Should bike retaillers be choosing their customers?

Comment: With customers like these…

Finally, after years of hearing about the practice, I recently came across a retailer who will only service bikes sourced from their store alone.

As well as refusing to fit parts sourced from elsewhere, London’s Velorution (profiled in the May print edition) told us that they stand firm on the policy, which, without doubt, does see custom lost, but in favour of a workshop that’s always available in an instant for its existing customer base.

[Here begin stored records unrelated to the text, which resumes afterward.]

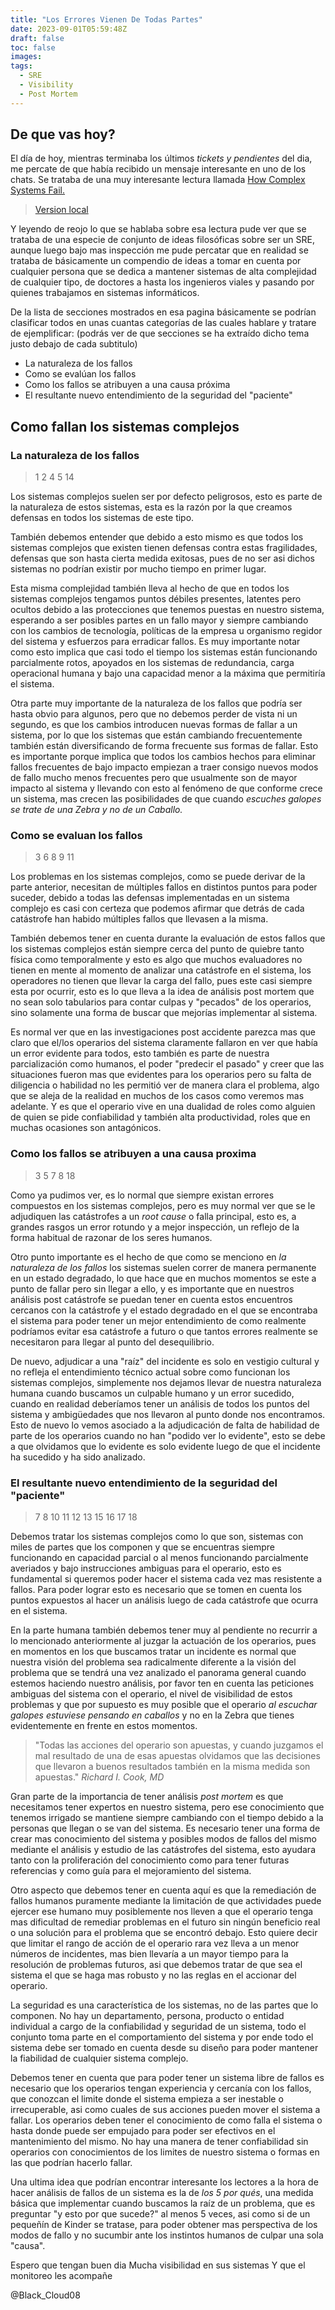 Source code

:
 ```yaml
---
title: "Los Errores Vienen De Todas Partes"
date: 2023-09-01T05:59:48Z
draft: false
toc: false
images:
tags:
  - SRE
  - Visibility
  - Post Mortem
---
```

## De que vas hoy?

El día de hoy, mientras terminaba los últimos *tickets y pendientes* del dia,
me percate de que había recibido un mensaje interesante en uno de los chats.
Se trataba de una muy interesante lectura llamada [How Complex Systems Fail.](https://how.complexsystems.fail/)
> [Version local](/HowComplexSystemsFail.html)

Y leyendo de reojo lo que se hablaba sobre esa lectura pude ver que se trataba
de una especie de conjunto de ideas filosóficas sobre ser un SRE, aunque luego
bajo mas inspección me pude percatar que en realidad se trataba de básicamente
un compendio de ideas a tomar en cuenta por cualquier persona que se dedica a
mantener sistemas de alta complejidad de cualquier tipo, de doctores a hasta
los ingenieros viales y pasando por quienes trabajamos en sistemas informáticos.

De la lista de secciones mostrados en esa pagina básicamente se
podrían clasificar todos en unas cuantas categorías de las cuales hablare 
y tratare de ejemplificar: (podrás ver de que secciones se ha extraído dicho
tema justo debajo de cada subtitulo)
+ La naturaleza de los fallos
+ Como se evalúan los fallos
+ Como los fallos se atribuyen a una causa próxima
+ El resultante nuevo entendimiento de la seguridad del "paciente" 

## Como fallan los sistemas complejos
### La naturaleza de los fallos
> 1  2  4  5  14 

Los sistemas complejos suelen ser por defecto peligrosos, esto es parte de la naturaleza de estos sistemas, esta es la razón por la que creamos defensas en
todos los sistemas de este tipo.

También debemos entender que debido a esto mismo es  que todos los sistemas
complejos que existen tienen defensas contra estas fragilidades, defensas que
son hasta cierta medida exitosas, pues de no ser asi dichos sistemas no podrían
existir por mucho tiempo en primer lugar.

Esta misma complejidad también lleva al hecho de que en todos los sistemas
complejos tengamos puntos débiles presentes, latentes pero ocultos debido a las
protecciones que tenemos puestas en nuestro sistema, esperando a ser posibles
partes en un fallo mayor y siempre cambiando con los cambios de tecnología,
políticas de la empresa u organismo regidor del sistema y esfuerzos para 
erradicar fallos. Es muy importante notar como esto implica que casi todo el 
tiempo los sistemas están funcionando parcialmente rotos, apoyados en los 
sistemas de redundancia, carga operacional humana y bajo una capacidad menor
a la máxima que permitiría el sistema.

Otra parte muy importante de la naturaleza de los fallos que podría ser hasta
obvio para algunos, pero que no debemos perder de vista ni un segundo, es que
los cambios introducen nuevas formas de fallar a un sistema, por lo que los 
sistemas que están cambiando frecuentemente también están diversificando de
forma frecuente sus formas de fallar. Esto es importante porque implica que
todos los cambios hechos para eliminar fallos frecuentes de bajo impacto
empiezan a traer consigo nuevos modos de fallo mucho menos frecuentes pero que
usualmente son de mayor impacto al sistema y llevando con esto al fenómeno de 
que conforme crece un sistema, mas crecen las posibilidades de que cuando
_escuches galopes se trate de una Zebra y no de un Caballo._

### Como se evaluan los fallos
> 3  6  8  9  11

Los problemas en los sistemas complejos, como se puede derivar de la parte
anterior, necesitan de múltiples fallos en distintos puntos para poder suceder,
debido a todas las defensas implementadas en un sistema complejo es casi con 
certeza que podemos afirmar que  detrás de cada catástrofe han habido
múltiples fallos que llevasen a la misma.

También debemos tener en cuenta durante la evaluación de estos fallos que los
sistemas complejos están siempre cerca del punto de quiebre tanto física como
temporalmente y esto es algo que muchos evaluadores no tienen en mente al
momento de analizar una catástrofe en el sistema, los operadores no tienen que
llevar la carga del fallo, pues este casi siempre esta por ocurrir, esto es lo
que lleva a la idea de análisis post mortem que no sean solo tabularios para
contar culpas y "pecados" de los operarios, sino solamente una forma de buscar
que mejorías implementar al sistema.

Es normal ver que en las investigaciones post accidente parezca mas que claro
que el/los operarios del sistema claramente fallaron en ver que había un error
evidente para todos, esto también es parte de nuestra parcialización como
humanos, el poder "predecir el pasado" y creer que las situaciones fueron mas
que evidentes para los operarios pero su falta de diligencia o habilidad no les
permitió ver de manera clara el problema, algo que se aleja de la realidad en
muchos de los casos como veremos mas adelante. Y es que el operario vive en una
dualidad de roles como alguien de quien se pide confiabilidad y también alta
productividad, roles que en muchas ocasiones son antagónicos.

### Como los fallos se atribuyen a una causa proxima
>3  5  7  8  18

Como ya pudimos ver, es lo normal que siempre existan errores compuestos en los
sistemas complejos, pero es muy normal ver que se le adjudiquen las catástrofes
a un _root cause_ o falla principal, esto es, a grandes rasgos un error rotundo
y a mejor inspección, un reflejo de la forma habitual de razonar de los seres
humanos.

Otro punto importante es el hecho de que como se menciono en _la naturaleza_
_de los fallos_ los sistemas suelen correr de manera permanente en un estado
degradado, lo que hace que en muchos momentos se este a punto de fallar pero
sin llegar a ello, y es importante que en nuestros análisis post catástrofe se
puedan tener en cuenta estos encuentros cercanos con la catástrofe y el estado
degradado en el que se encontraba el sistema para poder tener un mejor 
entendimiento de como realmente podríamos evitar esa catástrofe a futuro o
que tantos errores realmente se necesitaron para llegar al punto del 
desequilibrio.

De nuevo, adjudicar a una "raíz" del incidente es solo en vestigio cultural y 
no refleja el entendimiento técnico actual sobre como funcionan los sistemas
complejos, simplemente nos dejamos llevar de nuestra naturaleza humana cuando
buscamos un culpable humano y un error sucedido, cuando en realidad deberíamos
tener un análisis de todos los puntos del sistema y ambigüedades que nos
llevaron al punto donde nos encontramos. Esto de nuevo lo vemos asociado a la
adjudicación de falta de habilidad de parte de los operarios cuando no han
"podido ver lo evidente", esto se debe a que olvidamos que lo evidente es solo
evidente luego de que el incidente ha sucedido y ha sido analizado.


### El resultante nuevo entendimiento de la seguridad del "paciente"
> 7  8  10  11  12  13  15  16  17  18

Debemos tratar los sistemas complejos como lo que son, sistemas con miles de
partes que los componen y que se encuentras siempre funcionando en capacidad
parcial o al menos funcionando parcialmente averiados y bajo instrucciones
ambiguas para el operario, esto es fundamental si queremos poder hacer el
sistema cada vez mas resistente a fallos. Para poder lograr esto es necesario
que se tomen en cuenta los puntos expuestos al hacer un análisis luego de cada
catástrofe que ocurra en el sistema.

En la parte humana también debemos tener muy al pendiente no recurrir a lo 
mencionado anteriormente al juzgar la actuación de los operarios, pues en
momentos en los que buscamos tratar un incidente es normal que nuestra visión
del problema sea radicalmente diferente a la visión del problema que se tendrá
una vez analizado el panorama general cuando estemos haciendo nuestro análisis,
por favor ten en cuenta las peticiones ambiguas del sistema con el operario, 
el nivel de visibilidad de estos problemas y que por supuesto es muy posible
que el operario _al escuchar galopes estuviese pensando en caballos_ y no en la
Zebra que tienes evidentemente en frente en estos momentos.

> "Todas las acciones del operario son apuestas, y cuando juzgamos el mal
> resultado de una de esas apuestas olvidamos que las decisiones que llevaron a
> buenos resultados también en la misma medida son apuestas."
> _Richard I. Cook, MD_

Gran parte de la importancia de tener análisis _post mortem_ es que necesitamos
tener expertos en nuestro sistema, pero ese conocimiento que tenemos irrigado
se mantiene siempre cambiando con el tiempo debido a la personas que llegan o
se van del sistema. Es necesario tener una forma de crear mas conocimiento del
sistema y posibles modos de fallos del mismo mediante el análisis y estudio de
las catástrofes del sistema, esto ayudara tanto con la proliferación del 
conocimiento como para tener futuras referencias y como guía para el
mejoramiento del sistema.

Otro aspecto que debemos tener en cuenta aquí es que la remediación de fallos
humanos puramente mediante la limitación de que actividades puede ejercer ese
humano muy posiblemente nos lleven a que el operario tenga mas dificultad de
remediar problemas en el futuro sin ningún beneficio real o una solución para
el problema que se encontró debajo. Esto quiere decir que limitar el rango de
acción de el operario rara vez lleva a un menor números de incidentes, mas 
bien llevaría a un mayor tiempo para la resolución de problemas futuros, asi
que debemos tratar de que sea el sistema el que se haga mas robusto y no las
reglas en el accionar del operario.

La seguridad es una característica de los sistemas, no de las partes que lo
componen. No hay un departamento, persona, producto o entidad individual a 
cargo de la confiabilidad y seguridad de un sistema, todo el conjunto toma 
parte en el comportamiento del sistema y por ende todo el sistema debe ser
tomado en cuenta desde su diseño para poder mantener la fiabilidad de cualquier
sistema complejo.

Debemos tener en cuenta que para poder tener un sistema libre de fallos es 
necesario que los operarios tengan experiencia y cercanía con los fallos, que
conozcan el limite donde el sistema empieza a ser inestable o irrecuperable, asi
como cuales de sus acciones pueden mover el sistema a fallar.  Los operarios 
deben tener el conocimiento de como falla el sistema o hasta donde puede ser
empujado para poder ser efectivos en el mantenimiento del mismo. No hay una 
manera de tener confiabilidad sin operarios con conocimientos de los limites de
nuestro sistema o formas en las que podrían hacerlo fallar.

Una ultima idea que podrían encontrar interesante los lectores a la hora de 
hacer análisis de fallos de un sistema es la de _los 5 por qués_, una medida
básica que implementar cuando buscamos la raíz de un problema, que es preguntar
"y esto por que sucede?" al menos 5 veces, asi como si de un pequeñín de Kinder
se tratase, para poder obtener mas perspectiva de los modos de fallo y no
sucumbir ante los instintos humanos de culpar una sola "causa".

Espero que tengan buen dia
Mucha visibilidad en sus sistemas
Y que el monitoreo les acompañe

@Black_Cloud08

Is such a model sustainable for all bike retailers? Probably not, but at the very least it’s my feeling that parts sourced from outside your four walls should come fitted at a premium. Certainly, such instances should not be attended to at “mate’s rates” in a bid to encourage more of the same behaviour, or ‘repeat custom’ as I’ve heard it called. That’s not the kind of customer that you can earn a living from, rather one that’ll eat up your man hours and expect an even better deal (for them) next time around.

Earlier this month a retailer told me of a Twitter dialogue in which a ‘customer’ had expected him to leave the shop in order to fix a puncture at the roadside. A handsome reward waiting for such a service? Nope, the chap wanted it done for free as it was “only a small job”. You don’t need customers like that either. 

The point I’m slowly coming round to is that, while you can’t screen them before they come through the front door, frothing at the mouth, clutching a slashed tyre and shouting “warranty”, you can choose your customer to a certain extent. 

Your job as a bike shop owner is to make a net profit. All things considered, is the customer staring you down and demanding a price match on a perhaps already- discounted bike worth investing in? Are they going to be back in ten minutes having had a mishap with an endo gone wrong, telling you “I was just riding along and it buckled.” You know the customer; they’ll expect you to adjust the saddle height on a seized in post, but will forget to tip the mechanic with as much as a thank you on their way out.

With all the time and energy saved from turning away bad business, the next loyal customer through the door will get the best of you, and you the best of their trade.